[Start of Attachment]

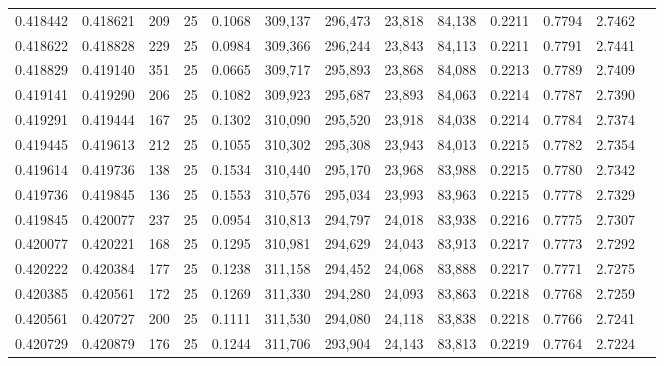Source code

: \begin{tabular}{rrrrrrrrrrrrr}
0.418442 & 0.418621 &   209 &  25 &                                     0.1068 & 309,137 & 296,473 &  23,818 &  84,138 & 0.2211 & 0.7794 & 2.7462 \\
0.418622 & 0.418828 &   229 &  25 &                                     0.0984 & 309,366 & 296,244 &  23,843 &  84,113 & 0.2211 & 0.7791 & 2.7441 \\
0.418829 & 0.419140 &   351 &  25 &                                     0.0665 & 309,717 & 295,893 &  23,868 &  84,088 & 0.2213 & 0.7789 & 2.7409 \\
0.419141 & 0.419290 &   206 &  25 &                                     0.1082 & 309,923 & 295,687 &  23,893 &  84,063 & 0.2214 & 0.7787 & 2.7390 \\
0.419291 & 0.419444 &   167 &  25 &                                     0.1302 & 310,090 & 295,520 &  23,918 &  84,038 & 0.2214 & 0.7784 & 2.7374 \\
0.419445 & 0.419613 &   212 &  25 &                                     0.1055 & 310,302 & 295,308 &  23,943 &  84,013 & 0.2215 & 0.7782 & 2.7354 \\
0.419614 & 0.419736 &   138 &  25 &                                     0.1534 & 310,440 & 295,170 &  23,968 &  83,988 & 0.2215 & 0.7780 & 2.7342 \\
0.419736 & 0.419845 &   136 &  25 &                                     0.1553 & 310,576 & 295,034 &  23,993 &  83,963 & 0.2215 & 0.7778 & 2.7329 \\
0.419845 & 0.420077 &   237 &  25 &                                     0.0954 & 310,813 & 294,797 &  24,018 &  83,938 & 0.2216 & 0.7775 & 2.7307 \\
0.420077 & 0.420221 &   168 &  25 &                                     0.1295 & 310,981 & 294,629 &  24,043 &  83,913 & 0.2217 & 0.7773 & 2.7292 \\
0.420222 & 0.420384 &   177 &  25 &                                     0.1238 & 311,158 & 294,452 &  24,068 &  83,888 & 0.2217 & 0.7771 & 2.7275 \\
0.420385 & 0.420561 &   172 &  25 &                                     0.1269 & 311,330 & 294,280 &  24,093 &  83,863 & 0.2218 & 0.7768 & 2.7259 \\
0.420561 & 0.420727 &   200 &  25 &                                     0.1111 & 311,530 & 294,080 &  24,118 &  83,838 & 0.2218 & 0.7766 & 2.7241 \\
0.420729 & 0.420879 &   176 &  25 &                                     0.1244 & 311,706 & 293,904 &  24,143 &  83,813 & 0.2219 & 0.7764 & 2.7224 \\

\end{tabular}
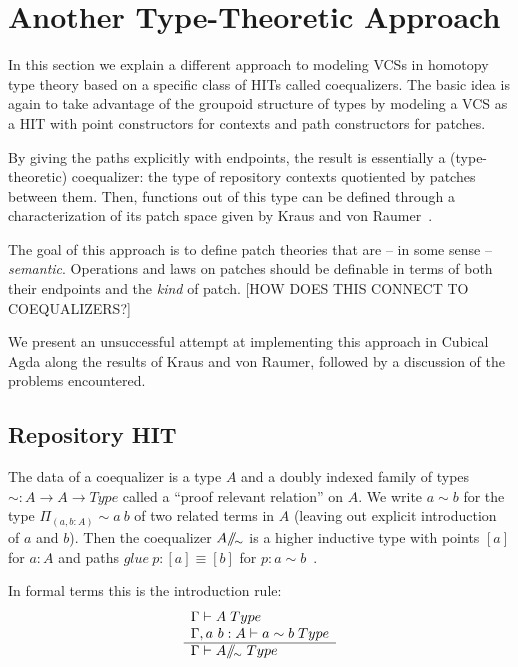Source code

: \section{Another Type-Theoretic Approach}\label{sec:attempt}

In this section we explain a different approach to modeling VCSs in homotopy
type theory based on a specific class of HITs called coequalizers. The basic
idea is again to take advantage of the groupoid structure of types by modeling a
VCS as a HIT with point constructors for contexts and path constructors for
patches.

By giving the paths explicitly with endpoints, the result is essentially a
(type-theoretic) coequalizer: the type of repository contexts quotiented by
patches between them. Then, functions out of this type can be defined through a
characterization of its patch space given by Kraus and von Raumer~\cite{kraus2019path}.

The goal of this approach is to define patch theories that are -- in some sense
-- \emph{semantic}. Operations and laws on patches should be definable in terms
of both their endpoints and the \emph{kind} of patch. [HOW DOES THIS CONNECT TO
COEQUALIZERS?]

We present an unsuccessful attempt at implementing this approach in Cubical Agda
along the results of Kraus and von Raumer, followed by a discussion of the
problems encountered.

\subsection{Repository HIT}

The data of a coequalizer is a type $A$ and a doubly indexed family of types $\sim : A
\rightarrow A \rightarrow Type$ called a ``proof relevant relation'' on $A$. We
write $a \sim b$ for the type $\Pi_{(a,b : A)} \sim a~b$ of two related terms in
$A$ (leaving out explicit introduction of $a$ and $b$).
Then the coequalizer $A /\!\!/\!_{\sim}$ is a higher inductive type with points $[a]$ for
$a : A$ and paths $glue~p : [a] \equiv [b]$ for $p : a \sim b$~\cite{kraus2019path}.

In formal terms this is the introduction rule:
\begin{equation}
  \label{eq:coequalizer-intro}
  \begin{array}[t]{l}
    \Gamma \vdash A \; Type\\
    \Gamma, a~b : A \vdash a \sim b \; Type\\
    \hline
    \Gamma \vdash A /\!\!/\!_{\sim} \; Type\\
  \end{array}
\end{equation}

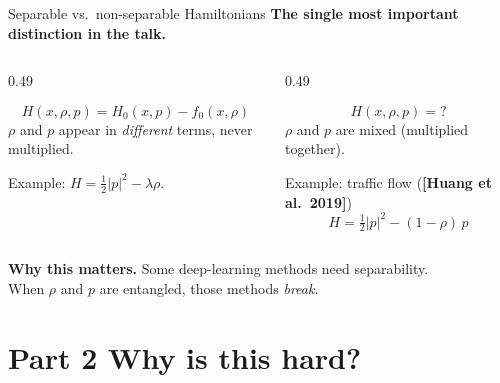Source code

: \documentclass[10pt,aspectratio=169]{beamer}
\newcommand{\teal}[1]{\textcolor{kaustteal}{#1}}
\newcommand{\citehl}[1]{\textcolor{kaustblue!80!black}{\textbf{[#1]}}}
\begin{document}
\begin{frame}{Separable vs.\ non-separable Hamiltonians}
\textbf{The single most important distinction in the talk.}

\medskip
\begin{columns}[T]
\begin{column}{0.49\textwidth}
\begin{tcolorbox}[colback=kaustteal!8, colframe=kaustteal,
                  title={\textbf{Separable}}, fonttitle=\bfseries]
\[
  H(x,\rho,p) = H_0(x,p) - f_0(x,\rho)
\]
\smallskip
$\rho$ and $p$ appear in \emph{different} terms, never multiplied.

\medskip
\teal{Example:} $H = \tfrac12|p|^2 - \lambda\rho$.
\end{tcolorbox}
\end{column}
\begin{column}{0.49\textwidth}
\begin{tcolorbox}[colback=accent!8, colframe=accent,
                  title={\textbf{Non-separable}}, fonttitle=\bfseries]
\[
  H(x,\rho,p) = ?
\]
\smallskip
$\rho$ and $p$ are \alert{mixed} (multiplied together).

\medskip
\alert{Example:} traffic flow (\citehl{Huang et al.\ 2019})
\[
  H = \tfrac12|p|^2 - (1-\rho)\,p
\]
\end{tcolorbox}
\end{column}
\end{columns}

\medskip
\begin{center}
\textbf{Why this matters.}  Some deep-learning methods need separability.\\
When $\rho$ and $p$ are entangled, those methods \emph{break}.
\end{center}
\end{frame}

\section{Part 2 \;\textbar\; Why is this hard?}
\end{document}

[End of Attachment]

▸ **Work required**
Examine the data above and state how many of its lines contain the word "types", with no further remarks.

▸ **Answer box**
2